Если бы философия даже достигла когда-нибудь высшего совершенства, то все же для познания сущности мира всегда необходимы будут все другие искусства, как комментарии к самой философии. И наоборот: философия в свою очередь служит комментарием к прочим искусствам, но только со стороны разума, то есть как абстрактное выражение содержания всех искусств, а следовательно, и сущности мира.
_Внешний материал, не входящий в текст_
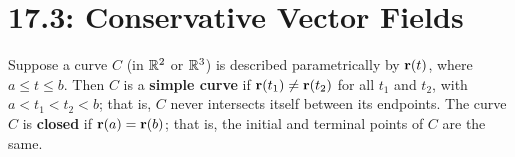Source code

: \documentclass[../mathNotesPreamble]{subfiles}
\begin{document}
\section{17.3: Conservative Vector Fields}

  \begin{defn*}
    Suppose a curve $C$ (in $\mathbb{R}^2$ or $\mathbb{R}^3$) is described parametrically by ${\mathbf{r}}(t)$, where $a\leq t\leq b$. Then $C$ is a \textbf{simple curve} if ${\mathbf{r}}(t_1)\neq {\mathbf{r}}(t_2)$ for all $t_1$ and $t_2$, with $a<t_1<t_2<b$; that is, $C$ never intersects itself between its endpoints. The curve $C$ is \textbf{closed} if ${\mathbf{r}}(a)={\mathbf{r}}(b)$; that is, the initial and terminal points of $C$ are the same.
  \end{defn*}
\end{document}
Поскольку философия не есть познание по закону основания, а познание идей, она должна быть отнесена к искусству; так как философия излагает идею не как идею, то есть не интуитивно, а абстрактно, то с этой стороны она – наука, знание. Но, строго говоря, философия есть среднее между наукой и искусством или нечто соединяющее их.
Если бы философия была познанием по закону основания, то есть познанием необходимости следствия из основания, тогда, будучи раз найдена, она была бы доступна каждому без различия способностей, и всякий, кто только не пожалел бы труда и времени, мог бы заниматься ею.
«Многим философы тягостны, как ночные гуляки, нарушающие сон мирных жителей»
Но кто же серьезно поверит, что это познание, в сравнении с которым все другие имеют ничтожное значение, доступно всякому безразлично, когда «Мадонна» Рафаэля, «Дон Жуан» Моцарта, «Гамлет» Шекспира и «Фауст» Гёте доступны лишь немногим, а для большинства и вовсе не существуют, потому что оно ценит эти произведения только с чужого голоса?
Требовать, чтобы одна и та же философия годилась для глупых и умных, – несправедливо в виду того, что интеллектуальное различие людей также велико, как моральное.
Философу, как и поэту, мораль не должна заслонять истину.
Платон, в своем презрении и отрицании поэзии, отдал дань тому заблуждению, которую платит всякий смертный. То, что он говорит об этом предмете, неверно. Отношение между философией и поэзией самое лучшее, какое только желательно. Поэзия служит опорой и подмогой для философии, источником примеров, средством возбуждения мысли и пробным камнем моральных и психологических учений. Поэзия относится к философии так, как опыт к науке. Ту же истинную и глубокую сущность мира, которую поэзия показывает нам наглядно, излагая отдельные случаи, философия дает вообще и в целом. Следовательно, между поэзией и философией существует полнейшее согласие, как между опытом и наукой. Вообще относительно поэзии остается во всей силе то, что сказал Гёте в «Торквато Тассо»:
Кто не внимает голосу поэзии,Тот варвар, кто бы он ни был.О жизни Сократа мы знаем довольно много, но о мнениях и учениях его – слишком мало. Судя по образцовой жизни его, по великому уважению, которым он пользовался у благороднейших современников; судя по тому, что замечательнейшие философы, вышедшие из его школы, несмотря на все различие их учений признавали его своим учителем, – судя по всему этому, можно заключить о превосходстве его учений, которых собственно мы не знаем. Ксенофонт изображает его слишком плоско, каким он вряд ли был. Платон же изображает его слишком фантастично и вообще пользуется им как маской для собственных учений. Как бы то ни было, известно с достоверностью только то, что философия Сократа была главным образом этикой.